Columnist Dean Juipe: Agassi is city’s most visible star
Friday, Sept. 10, 1999 | 10:09 a.m.
Dean Juipe's column appears Monday, Tuesday, Wednesday and Friday. His boxing notebook appears Thursday. Reach him at juipe@lasvegassun.com or 259-4084.
For all of Las Vegas' highly visual performers and wealthy resort executives, the city's most charismatic personality and widely recognized star is a philanthropic athlete of seemingly unlimited mass appeal.
Very comfortable in a spotlight that could leave others uselessly anxious, Andre Agassi is seen throughout the world as definitely representative of Las Vegas and its many excesses.

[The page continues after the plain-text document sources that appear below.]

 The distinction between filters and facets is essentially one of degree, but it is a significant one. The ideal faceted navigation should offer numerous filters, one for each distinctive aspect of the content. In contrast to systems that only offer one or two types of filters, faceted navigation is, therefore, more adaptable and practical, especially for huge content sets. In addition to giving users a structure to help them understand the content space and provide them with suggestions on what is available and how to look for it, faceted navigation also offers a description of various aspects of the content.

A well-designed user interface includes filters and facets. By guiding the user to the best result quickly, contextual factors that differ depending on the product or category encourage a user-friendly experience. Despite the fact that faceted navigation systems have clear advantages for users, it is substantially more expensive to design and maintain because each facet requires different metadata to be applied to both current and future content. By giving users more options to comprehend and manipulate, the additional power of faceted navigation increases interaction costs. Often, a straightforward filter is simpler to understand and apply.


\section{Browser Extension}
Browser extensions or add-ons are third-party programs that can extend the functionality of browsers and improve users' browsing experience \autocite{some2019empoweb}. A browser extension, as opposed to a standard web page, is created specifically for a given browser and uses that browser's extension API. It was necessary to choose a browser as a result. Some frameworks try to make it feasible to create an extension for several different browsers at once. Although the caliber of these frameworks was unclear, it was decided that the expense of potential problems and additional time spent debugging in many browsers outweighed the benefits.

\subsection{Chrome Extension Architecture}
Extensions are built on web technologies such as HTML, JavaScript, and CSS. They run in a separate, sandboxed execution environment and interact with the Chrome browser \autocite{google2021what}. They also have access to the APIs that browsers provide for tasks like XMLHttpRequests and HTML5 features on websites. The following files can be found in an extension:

He, like the city, is image conscious to an extreme. And the parallel continues: Both have had their ups and downs and both, despite occasional outward appearances, are sensitive to others' needs.
And both are currently at the top of their games, with Las Vegas in an unprecedented period of growth and Agassi basking in the limelight of New York and his position as the probable U.S. Open tennis champion.

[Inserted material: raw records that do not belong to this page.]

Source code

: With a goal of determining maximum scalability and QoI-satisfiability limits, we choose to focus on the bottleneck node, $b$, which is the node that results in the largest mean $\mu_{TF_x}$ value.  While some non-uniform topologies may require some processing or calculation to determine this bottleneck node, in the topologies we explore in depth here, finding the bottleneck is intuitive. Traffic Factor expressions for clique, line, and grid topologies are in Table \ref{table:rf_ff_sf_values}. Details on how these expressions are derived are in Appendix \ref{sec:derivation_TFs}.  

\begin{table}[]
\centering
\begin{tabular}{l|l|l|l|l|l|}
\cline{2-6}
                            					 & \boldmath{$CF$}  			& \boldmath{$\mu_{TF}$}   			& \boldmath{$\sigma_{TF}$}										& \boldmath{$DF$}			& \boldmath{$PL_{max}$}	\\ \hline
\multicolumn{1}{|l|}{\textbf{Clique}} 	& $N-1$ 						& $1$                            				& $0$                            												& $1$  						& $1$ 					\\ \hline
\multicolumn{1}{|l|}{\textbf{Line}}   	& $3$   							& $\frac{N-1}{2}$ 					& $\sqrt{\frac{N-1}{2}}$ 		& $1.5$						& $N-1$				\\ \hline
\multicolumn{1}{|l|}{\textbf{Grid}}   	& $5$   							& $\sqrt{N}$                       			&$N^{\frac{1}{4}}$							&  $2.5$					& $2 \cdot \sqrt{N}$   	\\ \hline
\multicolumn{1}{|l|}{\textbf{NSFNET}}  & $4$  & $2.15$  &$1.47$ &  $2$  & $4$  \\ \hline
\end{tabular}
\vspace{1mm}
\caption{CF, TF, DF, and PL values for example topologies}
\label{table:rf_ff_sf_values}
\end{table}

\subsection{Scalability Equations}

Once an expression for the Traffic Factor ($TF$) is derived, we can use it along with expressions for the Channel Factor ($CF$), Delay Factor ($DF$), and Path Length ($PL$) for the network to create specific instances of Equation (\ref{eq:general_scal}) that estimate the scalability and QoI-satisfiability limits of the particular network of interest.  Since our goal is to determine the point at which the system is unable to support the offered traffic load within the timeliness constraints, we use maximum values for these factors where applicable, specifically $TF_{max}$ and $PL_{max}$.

Watching Agassi wind his way through the Open pairings has been a study not only in effective tennis, but a lesson in perseverance. Once a child prodigy, by November of 1997 Agassi had slipped to No. 141 in the men's rankings.

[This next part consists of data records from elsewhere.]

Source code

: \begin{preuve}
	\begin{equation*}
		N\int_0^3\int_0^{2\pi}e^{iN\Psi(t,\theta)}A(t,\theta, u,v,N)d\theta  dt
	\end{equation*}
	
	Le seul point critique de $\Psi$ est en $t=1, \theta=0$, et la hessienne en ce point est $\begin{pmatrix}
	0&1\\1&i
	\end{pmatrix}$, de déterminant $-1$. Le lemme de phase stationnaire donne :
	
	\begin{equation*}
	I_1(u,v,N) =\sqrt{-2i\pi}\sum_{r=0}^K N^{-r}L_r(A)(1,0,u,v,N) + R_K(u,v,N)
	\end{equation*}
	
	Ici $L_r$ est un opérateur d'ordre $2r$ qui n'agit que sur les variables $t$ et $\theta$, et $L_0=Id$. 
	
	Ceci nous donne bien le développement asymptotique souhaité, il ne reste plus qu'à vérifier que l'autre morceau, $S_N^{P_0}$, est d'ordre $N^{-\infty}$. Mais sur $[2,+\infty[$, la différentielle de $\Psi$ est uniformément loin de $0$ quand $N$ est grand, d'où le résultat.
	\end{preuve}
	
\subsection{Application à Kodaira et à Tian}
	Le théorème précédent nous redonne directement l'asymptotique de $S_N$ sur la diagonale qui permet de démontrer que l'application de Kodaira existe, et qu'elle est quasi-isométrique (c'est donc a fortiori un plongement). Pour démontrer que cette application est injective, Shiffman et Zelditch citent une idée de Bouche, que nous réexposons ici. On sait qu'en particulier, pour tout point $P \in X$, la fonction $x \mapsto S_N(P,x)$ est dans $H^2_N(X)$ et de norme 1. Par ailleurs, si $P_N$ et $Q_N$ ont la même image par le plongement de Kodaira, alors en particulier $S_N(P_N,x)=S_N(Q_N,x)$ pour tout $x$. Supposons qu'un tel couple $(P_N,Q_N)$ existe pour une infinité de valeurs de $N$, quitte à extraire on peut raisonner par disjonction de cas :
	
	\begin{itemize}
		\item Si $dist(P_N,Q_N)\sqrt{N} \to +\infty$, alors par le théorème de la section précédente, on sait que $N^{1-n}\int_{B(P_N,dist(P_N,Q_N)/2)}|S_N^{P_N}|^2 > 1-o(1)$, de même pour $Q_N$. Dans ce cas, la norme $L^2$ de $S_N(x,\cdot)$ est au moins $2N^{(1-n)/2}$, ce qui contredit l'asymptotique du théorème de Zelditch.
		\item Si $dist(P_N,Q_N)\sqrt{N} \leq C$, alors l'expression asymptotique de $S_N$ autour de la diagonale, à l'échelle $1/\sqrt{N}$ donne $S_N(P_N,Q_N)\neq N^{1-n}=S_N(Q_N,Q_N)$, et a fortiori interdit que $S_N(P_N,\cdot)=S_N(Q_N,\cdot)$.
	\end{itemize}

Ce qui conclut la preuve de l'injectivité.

He really looked to be finished as a major player, preoccupied as he was with his actress wife and her apparent propensity for home cooking. While Agassi was losing his hair, he was putting on the pounds.
His tennis suffered tremendously.
Coincidentally or not, today Agassi is single and is as physically fit as any 29 year old anywhere. Not coincidentally, his tennis has never been better and he is flirting with the No. 1 ranking in the world this weekend.
Wednesday night Agassi actually thinned the stadium crowd by dominating France's Nicolas Escude in a late-night quarterfinal match that had the season-ticket holders heading home early. With top-ranked Pete Sampras out of the event with an injury, destiny appears to have thrown its weight behind his more flamboyant rival and Agassi seemingly is about to capitalize.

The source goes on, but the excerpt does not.